Thanks for any help.

Rick1776 · ‎10-19-2017

I'm assuming that the FI's are running in end-host mode. For VSS on the 4500X via the vss link it will sync the MAC address between the two switches in case one fails. This is normal behavior. Now the bigger issue could be that you are pinging from let's say SVR1 that goes to FI 1 that goes to 4500X SW1. Now what could be happening is that the return path is going through 4500X SW2 which will drop the packet.
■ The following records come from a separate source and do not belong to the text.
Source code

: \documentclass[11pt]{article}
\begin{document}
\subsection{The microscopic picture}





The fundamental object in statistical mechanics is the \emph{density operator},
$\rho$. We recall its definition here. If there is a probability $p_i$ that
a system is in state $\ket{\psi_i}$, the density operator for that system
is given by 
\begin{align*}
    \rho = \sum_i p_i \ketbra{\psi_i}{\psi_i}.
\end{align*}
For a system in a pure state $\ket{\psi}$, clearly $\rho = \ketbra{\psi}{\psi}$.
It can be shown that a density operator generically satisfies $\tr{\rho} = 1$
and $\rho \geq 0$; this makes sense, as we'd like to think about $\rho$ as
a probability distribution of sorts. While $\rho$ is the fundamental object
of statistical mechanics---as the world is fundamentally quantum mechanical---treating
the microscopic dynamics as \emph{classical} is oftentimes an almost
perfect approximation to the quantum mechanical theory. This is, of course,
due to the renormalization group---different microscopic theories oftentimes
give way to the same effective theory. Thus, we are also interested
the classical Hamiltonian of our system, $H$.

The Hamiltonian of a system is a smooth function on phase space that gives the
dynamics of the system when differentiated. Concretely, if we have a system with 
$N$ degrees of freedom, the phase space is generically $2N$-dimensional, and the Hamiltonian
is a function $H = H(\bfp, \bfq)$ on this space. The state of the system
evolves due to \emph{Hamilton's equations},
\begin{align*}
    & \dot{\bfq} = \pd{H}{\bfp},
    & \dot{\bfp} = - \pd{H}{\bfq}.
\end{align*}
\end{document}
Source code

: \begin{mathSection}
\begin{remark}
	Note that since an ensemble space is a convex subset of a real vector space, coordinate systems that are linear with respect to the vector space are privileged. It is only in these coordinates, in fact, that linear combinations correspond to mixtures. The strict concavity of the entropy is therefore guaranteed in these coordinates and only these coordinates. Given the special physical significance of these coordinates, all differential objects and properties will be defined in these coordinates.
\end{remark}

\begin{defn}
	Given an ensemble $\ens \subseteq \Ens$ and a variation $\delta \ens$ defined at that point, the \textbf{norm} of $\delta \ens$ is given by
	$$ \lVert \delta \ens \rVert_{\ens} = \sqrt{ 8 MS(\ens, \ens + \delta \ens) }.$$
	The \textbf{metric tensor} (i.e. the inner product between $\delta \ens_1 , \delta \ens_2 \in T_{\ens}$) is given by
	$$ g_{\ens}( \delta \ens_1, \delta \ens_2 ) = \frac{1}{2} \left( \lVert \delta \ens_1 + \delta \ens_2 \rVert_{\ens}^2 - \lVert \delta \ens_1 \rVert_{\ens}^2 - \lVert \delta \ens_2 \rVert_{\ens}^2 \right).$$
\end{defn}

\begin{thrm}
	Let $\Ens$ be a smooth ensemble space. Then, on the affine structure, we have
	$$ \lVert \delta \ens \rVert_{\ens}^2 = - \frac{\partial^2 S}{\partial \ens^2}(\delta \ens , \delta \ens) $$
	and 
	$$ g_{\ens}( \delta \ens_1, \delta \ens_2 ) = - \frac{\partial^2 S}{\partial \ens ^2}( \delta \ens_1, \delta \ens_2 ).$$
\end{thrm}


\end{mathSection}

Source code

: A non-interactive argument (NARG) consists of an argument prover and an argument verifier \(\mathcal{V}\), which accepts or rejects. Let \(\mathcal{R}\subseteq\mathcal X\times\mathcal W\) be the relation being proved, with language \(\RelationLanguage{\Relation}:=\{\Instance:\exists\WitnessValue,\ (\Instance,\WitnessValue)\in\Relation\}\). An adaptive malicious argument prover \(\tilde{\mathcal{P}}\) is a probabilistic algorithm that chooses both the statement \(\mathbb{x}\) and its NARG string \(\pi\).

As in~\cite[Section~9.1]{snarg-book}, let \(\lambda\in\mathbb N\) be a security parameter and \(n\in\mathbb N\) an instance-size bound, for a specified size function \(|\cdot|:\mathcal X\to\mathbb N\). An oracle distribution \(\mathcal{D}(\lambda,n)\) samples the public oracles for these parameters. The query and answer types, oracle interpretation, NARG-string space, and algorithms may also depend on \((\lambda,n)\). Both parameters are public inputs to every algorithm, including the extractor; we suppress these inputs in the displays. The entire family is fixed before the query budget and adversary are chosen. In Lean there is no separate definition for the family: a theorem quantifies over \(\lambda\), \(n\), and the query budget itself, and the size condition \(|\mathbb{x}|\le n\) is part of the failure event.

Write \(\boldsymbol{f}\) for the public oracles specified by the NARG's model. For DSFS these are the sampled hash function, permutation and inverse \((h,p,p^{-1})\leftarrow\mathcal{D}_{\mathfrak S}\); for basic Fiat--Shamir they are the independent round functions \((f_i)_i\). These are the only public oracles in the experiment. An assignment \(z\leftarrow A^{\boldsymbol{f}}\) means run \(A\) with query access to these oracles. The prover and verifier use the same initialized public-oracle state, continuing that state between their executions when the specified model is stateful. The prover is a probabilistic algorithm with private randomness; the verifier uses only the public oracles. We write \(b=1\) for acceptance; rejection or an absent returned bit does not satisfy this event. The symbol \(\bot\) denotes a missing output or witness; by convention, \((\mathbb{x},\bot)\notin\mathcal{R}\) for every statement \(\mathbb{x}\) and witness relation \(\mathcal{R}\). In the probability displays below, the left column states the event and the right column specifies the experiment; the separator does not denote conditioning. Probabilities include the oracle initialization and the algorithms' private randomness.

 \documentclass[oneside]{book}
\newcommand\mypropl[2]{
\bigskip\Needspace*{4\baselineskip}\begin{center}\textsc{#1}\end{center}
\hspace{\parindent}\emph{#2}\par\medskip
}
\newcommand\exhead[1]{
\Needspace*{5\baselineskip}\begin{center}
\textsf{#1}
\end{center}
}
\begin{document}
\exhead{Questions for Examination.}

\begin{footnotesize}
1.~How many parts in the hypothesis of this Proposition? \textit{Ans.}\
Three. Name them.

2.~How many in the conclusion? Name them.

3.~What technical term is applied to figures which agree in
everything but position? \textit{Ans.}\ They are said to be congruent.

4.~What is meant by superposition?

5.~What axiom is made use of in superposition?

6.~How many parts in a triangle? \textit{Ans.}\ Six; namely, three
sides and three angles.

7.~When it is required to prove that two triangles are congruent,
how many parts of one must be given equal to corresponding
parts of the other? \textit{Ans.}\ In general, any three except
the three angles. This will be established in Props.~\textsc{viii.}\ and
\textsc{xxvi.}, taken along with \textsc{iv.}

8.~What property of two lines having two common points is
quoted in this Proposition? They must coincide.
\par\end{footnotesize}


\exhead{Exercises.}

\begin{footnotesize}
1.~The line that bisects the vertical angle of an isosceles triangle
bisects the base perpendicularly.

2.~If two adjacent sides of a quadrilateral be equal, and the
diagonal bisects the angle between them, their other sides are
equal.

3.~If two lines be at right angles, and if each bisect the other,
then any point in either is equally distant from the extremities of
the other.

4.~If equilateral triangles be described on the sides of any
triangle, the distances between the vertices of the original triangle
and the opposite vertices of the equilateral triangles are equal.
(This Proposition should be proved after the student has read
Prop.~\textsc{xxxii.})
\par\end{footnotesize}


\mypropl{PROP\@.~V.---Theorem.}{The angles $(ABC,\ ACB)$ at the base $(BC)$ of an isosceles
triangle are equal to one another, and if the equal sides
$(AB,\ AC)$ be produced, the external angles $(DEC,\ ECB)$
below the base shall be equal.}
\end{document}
Via the appliance port I'm not sure if there is a way to make this an orphan port like in vPC so that it know's it's only directly connected to 4500X SW1 and will return via that switch only.

Are you running HSRP on the 4500X's.

efenstermaker · ‎10-19-2017

Yes, the FI's are running in end-host mode. No HSRP on the 4500x's.

I think my main issue here is that I don't have a grasp on the relationship between the Appliance Ports and the Uplink Ports. If I drop to nxos on the FI and check the mac address table of the iSCSI vlan, it learns the MAC of the Storage Processor on the SAN via the Appliance Port (Ethernet 1/3):

* 20 0060.16xx.xxxx dynamic 12250 F F Eth1/3

But the vNIC that resides on the storage VLAN is getting pinned to the Uplink Port (Ethernet 1/1):

747 esx-iscsi1-a Up Active No Protection Unprotected 0/0/0 1/0/1 Ether

I kind of threw my hands up this morning and set the MTU of the "Best Effort" class in UCS to 9000 (even though I was assigning the "Gold" class to the storage vNICs), and it all started working. That's nice I guess, but I'm a bit frustrated that I don't understand why I'm getting pinned to the Uplink and why any of this traffic is headed North in the first place.

Thanks for your help. With regards to your comments, I'm not *too* concerned about the return path from the VSS. It appears to be learning the correct MAC addresses on the appropriate ports.

Wes Austin · ‎10-19-2017

Did you create VLAN 20 in the appliance cloud and in the network cloud under the LAN tab in UCSM?

Can you provide the output of:

Pod2UCS4-A(nxos)# show interface priority-flow-control

It sounds like your not negotiating PFC, so everything is flowing best effort. If it is off, you need to ensure your QoS setting match between UCS/EMC/4500.

This guide is a little dated but explains everything well as far as Appliance ports go:

https://www.cisco.com/c/en/us/support/docs/servers-unified-computing/ucs-5100-series-blade-server-chassis/116075-ucs-app-connectivity-tshoot-00.html

efenstermaker · ‎10-19-2017

@Wes Austin wrote:

Did you create VLAN 20 in the appliance cloud and in the network cloud under the LAN tab in UCSM?

Yes, VLAN 20 exists in both the LAN Cloud and the Appliance Cloud. Unless VLAN 20 was allowed on the Uplink Port, the iSCSI vNICs would show a fault stating that there are no interfaces capable of carrying traffic for that VLAN.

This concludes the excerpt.